Resigniert ließ Patrick die Schultern hängen. Er konnte sich schon vorstellen, was in dem Brief stand, den Stina ihm hinterlassen hatte. “Ja, bitte tu das.”
Für einen Moment hörte er nur das leise Rascheln von Papier, dann meldete sich Harald zurück. “Es tut mir schrecklich leid, Patrick, aber es scheint ein Abschiedsbrief zu sein. Stina schreibt, dass sie die Scheidung einreichen und sich zu gegebener Zeit wieder mit dir in Verbindung setzen wird. Wohin sie gehen will, erwähnt sie aber nicht. Ich …”
“Es ist schon gut, daran lässt sich jetzt nichts ändern.” Frustriert schüttelte er den Kopf. “Stina ist jetzt schon mindestens fünf Stunden fort, und wir treten immer noch auf der Stelle. Mit dem Zug kann sie praktisch überallhin gereist sein! Es ist, als würden wir die Nadel im Heuhaufen suchen.” Er ballte die Hände zu Fäusten. Würde er Stina jemals wiedersehen? “Verdammt, ich werde noch wahnsinnig! Es muss einfach irgendjemanden geben, der weiß, wo sie sich aufhält.”
Und dann kam ihm plötzlich eine ganz absurde Idee. Es war völlig verrückt, aber Patrick war so weit, dass er bereit war, sich an jeden Strohhalm zu klammern. Er musste es wenigstens versuchen.
“Was ist los, du sagst ja gar nichts mehr. Bist du in Ordnung?”
“Ich glaube, mir ist gerade ein Weg eingefallen, wie ich Stina doch noch finden könnte. Ich kann es jetzt nicht erklären, aber ich muss schnellstens zum Flughafen. Hoffentlich bekomme ich heute Abend noch einen Flug nach Stockholm. Wünscht mir Glück!”
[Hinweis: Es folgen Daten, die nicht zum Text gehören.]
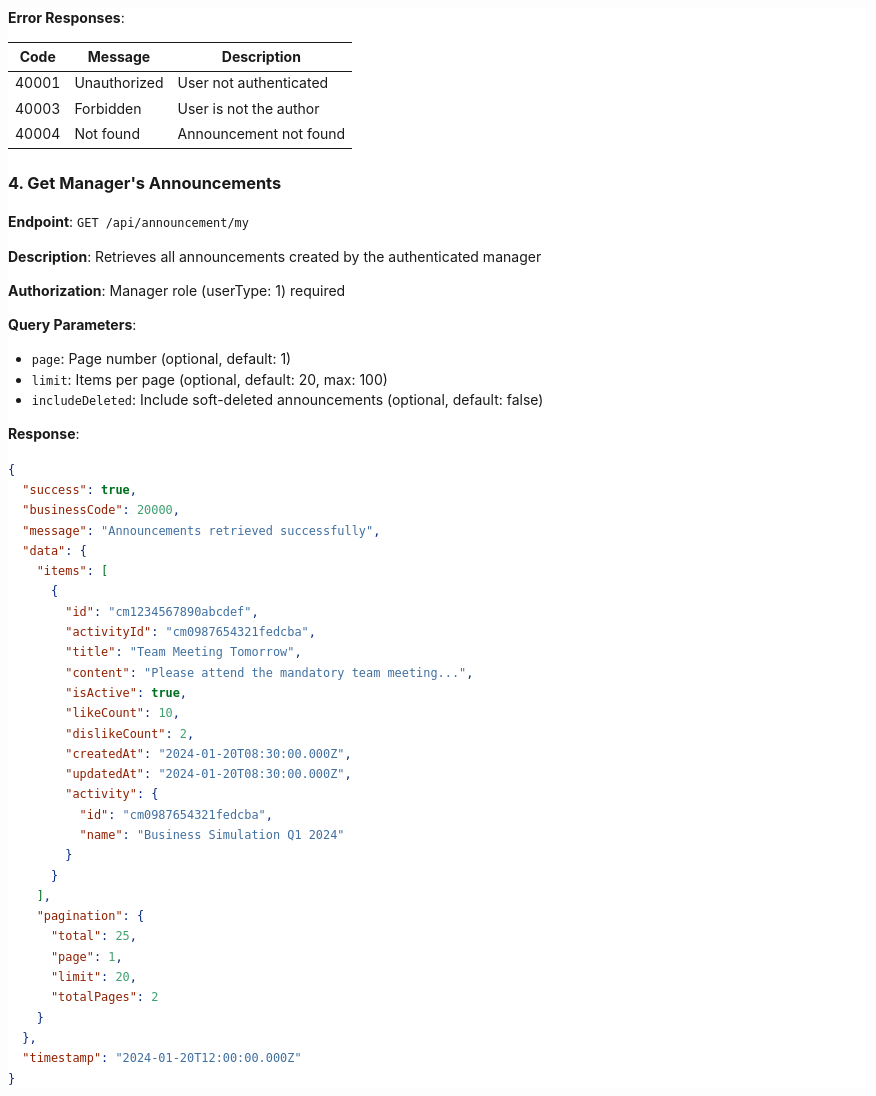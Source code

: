 **Error Responses**:

| Code | Message | Description |
|------|---------|-------------|
| 40001 | Unauthorized | User not authenticated |
| 40003 | Forbidden | User is not the author |
| 40004 | Not found | Announcement not found |

### 4. Get Manager's Announcements

**Endpoint**: `GET /api/announcement/my`

**Description**: Retrieves all announcements created by the authenticated manager

**Authorization**: Manager role (userType: 1) required

**Query Parameters**:
- `page`: Page number (optional, default: 1)
- `limit`: Items per page (optional, default: 20, max: 100)
- `includeDeleted`: Include soft-deleted announcements (optional, default: false)

**Response**:

```json
{
  "success": true,
  "businessCode": 20000,
  "message": "Announcements retrieved successfully",
  "data": {
    "items": [
      {
        "id": "cm1234567890abcdef",
        "activityId": "cm0987654321fedcba",
        "title": "Team Meeting Tomorrow",
        "content": "Please attend the mandatory team meeting...",
        "isActive": true,
        "likeCount": 10,
        "dislikeCount": 2,
        "createdAt": "2024-01-20T08:30:00.000Z",
        "updatedAt": "2024-01-20T08:30:00.000Z",
        "activity": {
          "id": "cm0987654321fedcba",
          "name": "Business Simulation Q1 2024"
        }
      }
    ],
    "pagination": {
      "total": 25,
      "page": 1,
      "limit": 20,
      "totalPages": 2
    }
  },
  "timestamp": "2024-01-20T12:00:00.000Z"
}
```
“Aber was hast du denn vor?”, fragte Harald, doch Patrick hatte das Gespräch bereits beendet.
10. KAPITEL
N ervös lenkte Patrick seinen Mietwagen durch die Straßen Stockholms. Ihm schwirrte der Kopf, doch zugleich war er von Hoffnung erfüllt. Er hatte eine Chance, und das war immerhin schon mehr als vorher. Jetzt hing alles von einem einzigen Gespräch ab. Und er konnte sich schon glücklich schätzen, so kurzfristig überhaupt einen Termin bekommen zu haben. Tinka Johansson war schließlich nicht irgendwer, sondern ein viel beschäftigtes und gefragtes Mannequin.
Als er vor dem Haus vorfuhr, das ihm die Agentin genannt hatte, atmete er tief durch und stieg aus. Hier sollte das Model an diesem Vormittag eine Fotosession haben. Es war nicht einfach gewesen, das Management von Tinka Johansson zu überzeugen, ein Gespräch mit ihr zu vereinbaren, aber am Ende hatte er es doch geschafft. Aber mehr als ein paar Minuten zwischen zwei Fotoshootings waren leider nicht drin – doch das musste reichen.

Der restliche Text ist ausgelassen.